Items from a data source:
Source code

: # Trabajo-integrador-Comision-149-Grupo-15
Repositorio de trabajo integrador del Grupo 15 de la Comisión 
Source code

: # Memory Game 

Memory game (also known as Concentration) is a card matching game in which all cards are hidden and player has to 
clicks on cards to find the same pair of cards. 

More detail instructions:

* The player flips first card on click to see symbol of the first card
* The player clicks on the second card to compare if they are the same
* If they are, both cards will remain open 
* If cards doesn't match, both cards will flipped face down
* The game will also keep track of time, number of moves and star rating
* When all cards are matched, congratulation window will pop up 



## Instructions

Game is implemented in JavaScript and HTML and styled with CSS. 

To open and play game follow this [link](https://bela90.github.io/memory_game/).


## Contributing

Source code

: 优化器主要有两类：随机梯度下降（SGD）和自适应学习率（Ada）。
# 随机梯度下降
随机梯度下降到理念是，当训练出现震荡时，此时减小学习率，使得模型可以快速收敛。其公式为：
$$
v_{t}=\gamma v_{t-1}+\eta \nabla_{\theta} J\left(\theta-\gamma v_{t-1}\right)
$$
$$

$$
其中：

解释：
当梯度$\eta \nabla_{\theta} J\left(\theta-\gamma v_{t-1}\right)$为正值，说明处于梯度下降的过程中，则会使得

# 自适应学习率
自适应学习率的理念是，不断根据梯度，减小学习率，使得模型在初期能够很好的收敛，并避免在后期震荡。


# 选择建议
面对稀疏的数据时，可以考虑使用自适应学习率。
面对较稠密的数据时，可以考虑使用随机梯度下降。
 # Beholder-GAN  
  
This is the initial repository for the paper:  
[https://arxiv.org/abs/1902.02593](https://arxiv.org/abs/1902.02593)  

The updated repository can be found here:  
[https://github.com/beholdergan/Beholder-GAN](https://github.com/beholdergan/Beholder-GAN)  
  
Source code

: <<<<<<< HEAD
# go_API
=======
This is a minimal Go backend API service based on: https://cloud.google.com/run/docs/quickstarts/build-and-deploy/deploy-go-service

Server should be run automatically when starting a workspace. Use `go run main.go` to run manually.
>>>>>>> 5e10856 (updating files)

■ THE TASK
Quote, word for word, every line from the top of the entries through the line that holds "will remain open".

■ EXERCISE ANSWER
Source code

: # Trabajo-integrador-Comision-149-Grupo-15
Repositorio de trabajo integrador del Grupo 15 de la Comisión 
Source code

: # Memory Game 

Memory game (also known as Concentration) is a card matching game in which all cards are hidden and player has to 
clicks on cards to find the same pair of cards. 

More detail instructions:

* The player flips first card on click to see symbol of the first card
* The player clicks on the second card to compare if they are the same
* If they are, both cards will remain open 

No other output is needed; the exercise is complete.